Race prejudice (as belief in a hierarchical racial order) came into being with the growth of European colonialism, as a justification for the pillage, theft, and occupation of the entire global. White Europeans slotted the other ‘races’ into their hierarchy, inevitably deciding that the best way to ‘civilize’ their ‘inferiors’ was bloody domination or extermination. This system obviously mapped quite smoothly onto the slave economy of the American South. A material reality of White masters driving Black slaves existed, but the ‘race fetishism’ led nearly all Whites to believe in their inherent (rather than class) superiority, and even many slaves to believe in their inherent (rather than class) inferiority. In this way, we see racism as a mystificatory tool to hide the economic structure of the slave society.
The Civil War was not fought over the issue of state’s rights, or even that of slavery. It was a project of the Northern industrial/financial elite, eager to maintain their stronghold over the Southern slave oligarchy. While slavery was ended in the process, the ongoing post-Reconstruction white supremacist project of the South was a sort of compromise for the Southern elite accepting their defeat and ongoing subjugation by the Northern elite. In place of slavery, wage labour, debt peonage, and sharecropping ensured the ultimate shared aim of the Northern and Southern elite: disciplined and oppressed Black labour. This led to the legalized segregation of Jim Crow, which in many ways was as socially and economically oppressive as slavery had been.
Before WWI, the Northern working class in the USA was generally replenished by the latest waves of European immigrants: Germans and Irish, then Italians, Poles, and other Eastern Europeans, etc. But the slaughterhouse of WWI cut this population flow to a trickle. Additionally, agricultural automation in the South was reducing the need for Black labour. These combined factors shifted the industrial demand for ‘unskilled’ labour from external immigration flows to internal (primarily Black) migration flows. The acceleration of Black people moving north, in search of work in cities, rather than the Southern fields, continued throughout the first half of the 20th century. There was also increasing urbanization of Black people in the South, from country peasants to urban workers. In the cities of both North and South, Black workers faced both historical racial animosity and the prejudice that faced each new immigrant group at the base of the American racial/labour hierarchy.

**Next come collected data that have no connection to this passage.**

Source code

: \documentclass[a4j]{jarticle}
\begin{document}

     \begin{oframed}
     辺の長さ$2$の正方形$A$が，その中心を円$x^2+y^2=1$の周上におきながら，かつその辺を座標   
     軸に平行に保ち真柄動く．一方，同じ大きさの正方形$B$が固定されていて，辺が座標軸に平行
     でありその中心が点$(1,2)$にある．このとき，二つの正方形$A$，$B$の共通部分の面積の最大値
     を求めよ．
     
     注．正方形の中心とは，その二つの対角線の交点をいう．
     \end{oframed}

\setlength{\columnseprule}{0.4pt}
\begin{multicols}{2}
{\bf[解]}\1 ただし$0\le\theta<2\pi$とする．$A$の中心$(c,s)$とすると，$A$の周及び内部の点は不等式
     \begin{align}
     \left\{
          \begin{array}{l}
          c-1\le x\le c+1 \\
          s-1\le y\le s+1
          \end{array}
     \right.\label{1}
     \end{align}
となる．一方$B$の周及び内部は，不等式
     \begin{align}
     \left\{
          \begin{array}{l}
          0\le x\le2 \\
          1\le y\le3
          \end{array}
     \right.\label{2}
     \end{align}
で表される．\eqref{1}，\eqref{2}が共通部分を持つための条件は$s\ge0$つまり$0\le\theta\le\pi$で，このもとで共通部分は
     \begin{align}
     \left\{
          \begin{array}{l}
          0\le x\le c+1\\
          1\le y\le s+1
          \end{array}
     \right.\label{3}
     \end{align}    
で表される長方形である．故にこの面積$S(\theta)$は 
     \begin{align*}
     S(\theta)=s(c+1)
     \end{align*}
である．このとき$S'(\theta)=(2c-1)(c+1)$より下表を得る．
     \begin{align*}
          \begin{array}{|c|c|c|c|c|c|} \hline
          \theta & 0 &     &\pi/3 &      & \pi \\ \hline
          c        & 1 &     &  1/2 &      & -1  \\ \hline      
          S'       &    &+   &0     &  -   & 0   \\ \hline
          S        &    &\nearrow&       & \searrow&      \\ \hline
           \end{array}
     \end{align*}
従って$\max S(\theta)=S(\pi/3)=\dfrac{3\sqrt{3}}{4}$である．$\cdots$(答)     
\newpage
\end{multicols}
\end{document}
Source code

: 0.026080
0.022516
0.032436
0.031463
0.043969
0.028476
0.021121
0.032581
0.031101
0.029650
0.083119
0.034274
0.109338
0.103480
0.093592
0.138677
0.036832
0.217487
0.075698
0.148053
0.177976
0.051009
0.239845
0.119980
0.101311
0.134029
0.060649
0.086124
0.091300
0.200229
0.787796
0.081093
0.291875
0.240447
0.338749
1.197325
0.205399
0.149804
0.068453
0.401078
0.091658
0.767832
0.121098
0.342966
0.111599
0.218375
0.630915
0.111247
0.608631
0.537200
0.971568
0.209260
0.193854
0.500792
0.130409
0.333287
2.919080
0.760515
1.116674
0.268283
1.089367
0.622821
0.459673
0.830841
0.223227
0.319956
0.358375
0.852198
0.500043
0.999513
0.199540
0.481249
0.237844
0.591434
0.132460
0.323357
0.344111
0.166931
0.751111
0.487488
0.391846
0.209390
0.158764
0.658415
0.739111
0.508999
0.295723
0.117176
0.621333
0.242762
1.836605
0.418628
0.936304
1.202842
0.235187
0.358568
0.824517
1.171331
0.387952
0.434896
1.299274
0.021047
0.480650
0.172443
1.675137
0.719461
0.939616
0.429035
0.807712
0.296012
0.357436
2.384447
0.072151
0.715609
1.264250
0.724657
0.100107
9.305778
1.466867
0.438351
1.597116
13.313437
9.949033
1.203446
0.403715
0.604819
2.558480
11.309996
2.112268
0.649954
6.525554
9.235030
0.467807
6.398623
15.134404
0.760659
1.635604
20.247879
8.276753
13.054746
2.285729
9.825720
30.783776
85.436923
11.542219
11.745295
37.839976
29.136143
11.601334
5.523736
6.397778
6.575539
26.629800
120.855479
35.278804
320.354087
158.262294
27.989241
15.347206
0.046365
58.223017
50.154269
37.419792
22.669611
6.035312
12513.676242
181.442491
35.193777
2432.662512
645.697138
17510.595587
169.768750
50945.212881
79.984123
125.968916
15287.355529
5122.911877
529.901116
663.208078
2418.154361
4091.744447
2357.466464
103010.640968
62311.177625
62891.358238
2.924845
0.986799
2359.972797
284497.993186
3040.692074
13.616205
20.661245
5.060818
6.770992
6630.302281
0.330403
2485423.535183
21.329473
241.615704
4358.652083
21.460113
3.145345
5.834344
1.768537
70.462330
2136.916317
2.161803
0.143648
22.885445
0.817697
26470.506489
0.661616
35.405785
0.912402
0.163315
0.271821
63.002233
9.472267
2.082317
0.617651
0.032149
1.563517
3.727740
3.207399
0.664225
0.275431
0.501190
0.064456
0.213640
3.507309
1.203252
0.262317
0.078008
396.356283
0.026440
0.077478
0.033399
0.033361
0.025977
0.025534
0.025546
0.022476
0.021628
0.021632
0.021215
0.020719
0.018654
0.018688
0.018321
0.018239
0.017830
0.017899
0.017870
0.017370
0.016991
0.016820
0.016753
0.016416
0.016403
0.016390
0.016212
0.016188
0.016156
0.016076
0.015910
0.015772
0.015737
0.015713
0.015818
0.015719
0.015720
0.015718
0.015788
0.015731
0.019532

Did Black labourers from the South gain the same economic boost as previous waves of European immigrants to America? Yes, but for a different reason. The boost that Black Southern labourers (coming to cities in both the North and South) received was due specifically to this urbanization. Life in cities, no matter how difficult, was better than rural life. However, there was no discernable relative increase in occupational status between Black labourers and other White labour demographics within the cities. While the relative median wage ratio did rise slightly before WWII, Black labourers with equal skills and training still held relatively lower occupational status in American cities. They were also paid less for the same work.
A key example of this racial segregation in the labour market was unemployment. Between 1940 and 1962, Black unemployment grew from 1.12x to 2.25x larger than White unemployment. Ghettoization also grew, with Black people living in worsening urban conditions, while White people moved to suburbs from which Black people were legally forbidden from living. In these ways, Black labourers were structurally unable to move up the economic/social ladder as prior White groups of immigrants had.
B+S then examine the social forces and mechanisms that have kept the Black working class in a sort of ‘permanent migrant’ state, never able to achieve the living standard increase of prior waves of immigrants. These include: 1) an array of private sector interests devoted to maintaining a divided proletariat, 2) the socio-psychological pressures of monopoly capitalist society that enhance rather than dampen racial prejudice, and 3) the tendency for demand for un/semi-skilled labour to fall absolutely and relatively as monopoly capitalism develops.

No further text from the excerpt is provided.